To solve this, we propose another method to measure the locational characteristics of the house: the quantity-based locational and neighborhood variables. In our perspective, the number and the combination of the various kinds of POIs surrounding a house can better reflect its locational characteristics. For example, Figure 5a is the place near a gate of a school, with very dense POIs around it. It is not reasonable to consider only the selected “nearest” POI since other neighboring POIs also contribute to the locational characteristics. To consider the influences of other POIs, a better way is to calculate the number of every type of POI nearby. The number and the combination of every type of POI can better reflect the location characteristics of houses locally. For example, in Figure 5a there are 1301 commercial POIs, 68 traffic POIs, 20 stadium POIs, and 123 school POIs. The number of commercial and school POIs is very large, which implies that this place may be the intersection between the school and the commercial district. For another example, Figure 5b is a newly built venue in Wuhan. There are 104 business POIs, 53 transportation POIs, 6 stadium POIs, and no school POIs nearby. The number of subways, bus, parking, and other transportation facilities is very large, but the number of commercial and school POIs is very small, which demonstrates the characteristics of this place as a new infrastructure and new venue. Therefore, the locational characteristics of a place can be reflected in the form of the above.

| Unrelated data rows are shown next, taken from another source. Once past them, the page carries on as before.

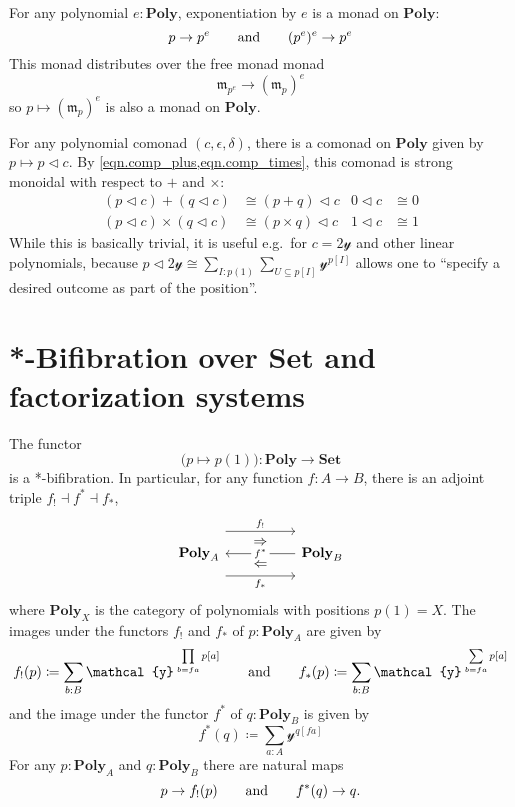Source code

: \documentclass[11pt, one side, article]{memoir}
\theoremstyle{definition}
\theoremstyle{plain}
\renewcommand{\ss}{\subseteq}
\newcommand{\Cat}[1]{\mathbf{#1}}%
\newcommand{\tn}[1]{\textnormal{#1}}
\newcommand{\smset}{\Cat{Set}}
\newcommand{\yon}{{\mathcal{y}}}
\newcommand{\poly}{\Cat{Poly}}
\newcommand{\0}{\textsf{0}}
\newcommand{\1}{\tn{\textsf{1}}}
\newcommand{\tri}{\mathbin{\triangleleft}}
\newcommand{\free}{\mathfrak{m}}
\newcommand{\hh}[2][]{#1 \tn{#2} #1}
\newcommand{\qqand}{\hh[\qquad]{and}}
\begin{document}
For any polynomial $e:\poly$, exponentiation by $e$ is a monad on $\poly$:
\begin{equation}
	p\to p^e
	\qqand
	(p^e)^e\to p^e
\end{equation}
This monad distributes over the free monad monad
\begin{equation}
	\free_{p^e}\to(\free_p)^e
\end{equation}
so $p\mapsto(\free_p)^e$ is also a monad on $\poly$.

For any polynomial comonad $(c,\epsilon,\delta)$, there is a comonad on $\poly$ given by $p\mapsto p\tri c$. By \cref{eqn.comp_plus,eqn.comp_times}, this comonad is strong monoidal with respect to $+$ and $\times$:
\begin{align}
	(p\tri c)+(q\tri c)&\cong (p+q)\tri c&0\tri c&\cong0\\
	(p\tri c)\times(q\tri c)&\cong (p\times q)\tri c&1\tri c&\cong1	
\end{align}
While this is basically trivial, it is useful e.g.\ for $c=2\yon$ and other linear polynomials, because $p\tri 2\yon\cong\sum_{I:p(1)}\sum_{U\ss p[I]}\yon^{p[I]}$ allows one to ``specify a desired outcome as part of the position''.

\chapter{*-Bifibration over $\smset$ and factorization systems}\label{chap.bifib}

The functor
\begin{equation}\label{eqn.bifib}
\big(p\mapsto p(1)\big)\colon\poly\to\smset
\end{equation}
is a *-bifibration. In particular, for any function $f\colon A\to B$, there is an adjoint triple $f_!\dashv f^*\dashv f_*$,
\begin{equation}
\begin{tikzcd}[column sep=50pt]
	\poly_A
		\ar[r, shift left=16pt, "f_!"]
		\ar[r, shift right=16pt, "f_*"']
		\ar[from=r, "f^*" description]
		\ar[r, phantom, shift left=8pt, "\Rightarrow"]
		\ar[r, phantom, shift right=8pt, "\Leftarrow"]
	&
	\poly_B
\end{tikzcd}
\end{equation}
where $\poly_X$ is the category of polynomials with positions $p(1)=X$. The images under the functors $f_!$ and $f_*$ of $p:\poly_A$ are given by
\begin{equation}
	f_!(p)\coloneqq\sum_{b: B}\yon^{\;\prod\limits_{b=fa}p[a]}
	\qqand
	f_*(p)\coloneqq\sum_{b: B}\yon^{\;\sum\limits_{b=fa}p[a]}
\end{equation}
and the image under the functor $f^*$ of $q:\poly_B$ is given by
\begin{equation}
	f^*(q)\coloneqq\sum_{a: A}\yon^{q[fa]}
\end{equation}
For any $p:\poly_A$ and $q:\poly_B$ there are natural maps
\begin{equation}
	p\to f_!(p)
	\qqand
	f^*(q)\to q.
\end{equation}
\end{document}

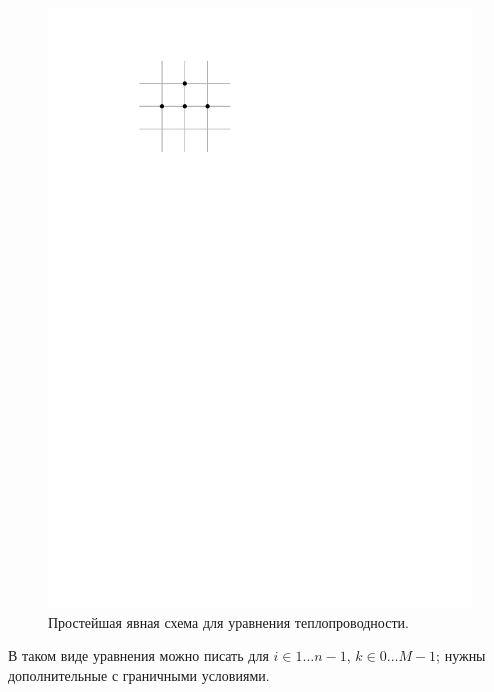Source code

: \documentclass{trlnotes}
\begin{document}
    \begin{figure}[h] \label{fig:therm-simple}
        \begin{center}
            \includegraphics[scale=0.9]{../img/pde/therm-simple.pdf}
        \end{center}
        \caption{Простейшая явная схема для уравнения теплопроводности.}
    \end{figure}

    В таком виде уравнения можно писать для $i \in 1\ldots n-1$, $k\in 0\ldots M-1$; нужны дополнительные с граничными условиями. 
\end{document}
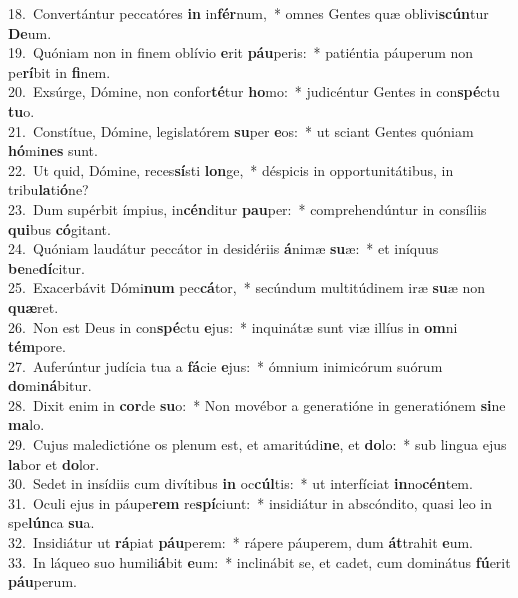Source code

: {18.~}Convertántur peccatóres \textbf{in} in\textbf{fér}num,~* omnes Gentes quæ oblivi\textbf{scún}tur \textbf{De}um.\\
{19.~}Quóniam non in finem oblívio \textbf{e}rit \textbf{páu}peris:~* patiéntia páuperum non pe\textbf{rí}bit in \textbf{fi}nem.\\
{20.~}Exsúrge, Dómine, non confor\textbf{té}tur \textbf{ho}mo:~* judicéntur Gentes in con\textbf{spé}ctu \textbf{tu}o.\\
{21.~}Constítue, Dómine, legislatórem \textbf{su}per \textbf{e}os:~* ut sciant Gentes quóniam \textbf{hó}mi\textbf{nes} sunt.\\
{22.~}Ut quid, Dómine, reces\textbf{sí}sti \textbf{lon}ge,~* déspicis in opportunitátibus, in tribu\textbf{la}ti\textbf{ó}ne?\\
{23.~}Dum supérbit ímpius, in\textbf{cén}ditur \textbf{pau}per:~* comprehendúntur in consíliis \textbf{qui}bus \textbf{có}gitant.\\
{24.~}Quóniam laudátur peccátor in desidériis \textbf{á}nimæ \textbf{su}æ:~* et iníquus \textbf{be}ne\textbf{dí}citur.\\
{25.~}Exacerbávit Dómi\textbf{num} pec\textbf{cá}tor,~* secúndum multitúdinem iræ \textbf{su}æ non \textbf{quæ}ret.\\
{26.~}Non est Deus in con\textbf{spé}ctu \textbf{e}jus:~* inquinátæ sunt viæ illíus in \textbf{om}ni \textbf{tém}pore.\\
{27.~}Auferúntur judícia tua a \textbf{fá}cie \textbf{e}jus:~* ómnium inimicórum suórum \textbf{do}mi\textbf{ná}bitur.\\
{28.~}Dixit enim in \textbf{cor}de \textbf{su}o:~* Non movébor a generatióne in generatiónem \textbf{si}ne \textbf{ma}lo.\\
{29.~}Cujus maledictióne os plenum est, et amaritúdi\textbf{ne}, et \textbf{do}lo:~* sub lingua ejus \textbf{la}bor et \textbf{do}lor.\\
{30.~}Sedet in insídiis cum divítibus \textbf{in} oc\textbf{cúl}tis:~* ut interfíciat \textbf{in}no\textbf{cén}tem.\\
{31.~}Oculi ejus in páupe\textbf{rem} re\textbf{spí}ciunt:~* insidiátur in abscóndito, quasi leo in spe\textbf{lún}ca \textbf{su}a.\\
{32.~}Insidiátur ut \textbf{rá}piat \textbf{páu}perem:~* rápere páuperem, dum \textbf{át}trahit \textbf{e}um.\\
{33.~}In láqueo suo humili\textbf{á}bit \textbf{e}um:~* inclinábit se, et cadet, cum dominátus \textbf{fú}erit \textbf{páu}perum.\\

The amount of distribution of different types of POIs near a house can be measured to express the quantity characteristics of POIs described above. In fact, the Kernel Density Estimation (KDE) [48] is a practical way to measure the number and density of the points near a certain place, which is a robust analytical tool in GIS for model discovery and spatial statistical and spatiotemporal data mining. In this research, KDE is adopted and the estimated density value of KDE for different types of POIs can be used as “quantity-based variables” for expressing the characteristics of the rental houses, that is:

η (s_{j}) = \sum_{k = 1}^{N_{j}} \frac{1}{h^{2}} K (\frac{dis t (s_{j}, x_{j, k})}{h})

(7)

where η(s_j) is the estimated density value of the jth type of POIs for a house sample, N_j is the total number of the jth type of POIs, dist(s_j, x_j,k) is the distance between the location of the house and the location of the kth POI in the jth type of POIs, K(·) is the penalty function (also called kernel function in KDE); and h is the bandwidth of the kernel function, which represents the smoothing effect of the kernel function. If we put [η(s₁), η(s₁), …, η(s_j), …], the estimated density values for all types of POIs, together, they can represent comprehensive locational and neighborhood characteristics for a rental house. The combination of [η(s₁), η(s₁), …, η(s_j), …, η(s_N)] is labeled as “quantity-based locational and neighborhood variables” in this paper.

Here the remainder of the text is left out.